New York Community Bancorp's (NYCB) recent struggles highlight the rapid decline in the value of rent-regulated apartment loans in New York City. Banks have offered such loans for decades, but the Housing Stability and Tenant Protection Act passed in New York state in June 2019, combined with rising interest rates and inflation, is making it harder for landlords and property managers to turn a profit, said David Chiaverini, an analyst at Wedbush Securities.
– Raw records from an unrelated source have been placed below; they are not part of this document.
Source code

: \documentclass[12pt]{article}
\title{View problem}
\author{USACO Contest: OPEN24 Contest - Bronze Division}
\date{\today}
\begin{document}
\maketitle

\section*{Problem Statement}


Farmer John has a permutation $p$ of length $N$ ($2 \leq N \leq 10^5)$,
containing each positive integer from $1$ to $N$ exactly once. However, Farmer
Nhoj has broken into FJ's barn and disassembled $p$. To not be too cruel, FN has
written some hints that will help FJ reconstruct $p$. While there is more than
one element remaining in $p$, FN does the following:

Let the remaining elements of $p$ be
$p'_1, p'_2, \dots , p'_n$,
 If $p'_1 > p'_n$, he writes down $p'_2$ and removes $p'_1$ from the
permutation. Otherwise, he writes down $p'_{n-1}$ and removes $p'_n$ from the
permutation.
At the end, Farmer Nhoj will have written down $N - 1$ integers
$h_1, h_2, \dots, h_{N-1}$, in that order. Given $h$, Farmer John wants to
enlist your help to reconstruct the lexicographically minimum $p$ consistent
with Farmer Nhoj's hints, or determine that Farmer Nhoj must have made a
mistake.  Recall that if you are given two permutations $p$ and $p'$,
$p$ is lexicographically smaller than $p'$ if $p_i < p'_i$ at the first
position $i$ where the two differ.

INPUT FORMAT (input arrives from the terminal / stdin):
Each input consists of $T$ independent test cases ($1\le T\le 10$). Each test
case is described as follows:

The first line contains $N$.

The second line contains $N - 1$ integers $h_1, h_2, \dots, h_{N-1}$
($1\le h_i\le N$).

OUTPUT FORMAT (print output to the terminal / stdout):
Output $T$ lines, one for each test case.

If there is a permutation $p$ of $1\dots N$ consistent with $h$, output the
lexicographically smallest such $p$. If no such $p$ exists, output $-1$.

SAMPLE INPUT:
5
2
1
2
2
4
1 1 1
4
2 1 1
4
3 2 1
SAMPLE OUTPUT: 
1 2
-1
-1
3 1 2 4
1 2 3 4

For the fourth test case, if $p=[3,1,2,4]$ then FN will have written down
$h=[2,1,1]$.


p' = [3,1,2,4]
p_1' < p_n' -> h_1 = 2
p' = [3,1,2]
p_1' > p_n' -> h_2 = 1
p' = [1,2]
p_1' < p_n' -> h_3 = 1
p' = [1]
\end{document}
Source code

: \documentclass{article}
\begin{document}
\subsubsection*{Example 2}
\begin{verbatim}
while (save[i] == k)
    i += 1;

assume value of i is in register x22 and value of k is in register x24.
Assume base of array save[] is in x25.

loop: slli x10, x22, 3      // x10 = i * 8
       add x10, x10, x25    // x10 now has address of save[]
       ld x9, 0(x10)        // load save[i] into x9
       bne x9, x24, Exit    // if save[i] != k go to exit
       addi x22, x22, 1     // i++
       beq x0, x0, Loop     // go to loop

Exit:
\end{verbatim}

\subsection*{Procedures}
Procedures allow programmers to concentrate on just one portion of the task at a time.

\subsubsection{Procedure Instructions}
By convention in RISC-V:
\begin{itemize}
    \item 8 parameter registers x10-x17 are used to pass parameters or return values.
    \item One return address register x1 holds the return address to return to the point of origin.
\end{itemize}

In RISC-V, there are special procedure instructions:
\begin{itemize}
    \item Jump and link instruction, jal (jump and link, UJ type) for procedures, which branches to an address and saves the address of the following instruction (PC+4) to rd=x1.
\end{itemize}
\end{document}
Seth Glasser, a multifamily real estate broker at Marcus & Millichap, said the assessed value of rent-regulated properties in New York City has fallen by half since 2019. The Housing Stability and Tenant Protection Act, which capped rent increases, limited the amount of profit landlords can make on renovations and ended eviction programs, among other provisions, marked a turning point for rent-regulated properties.
Chiaverini said the law puts a strain on the net operating income of rent-regulated properties, making it harder for borrowers when their loans mature in a high-interest rate environment. Additionally, the costs of renovating and maintaining properties have increased, and interest rates have nearly doubled, yet rent increases are prohibited, Glasser said.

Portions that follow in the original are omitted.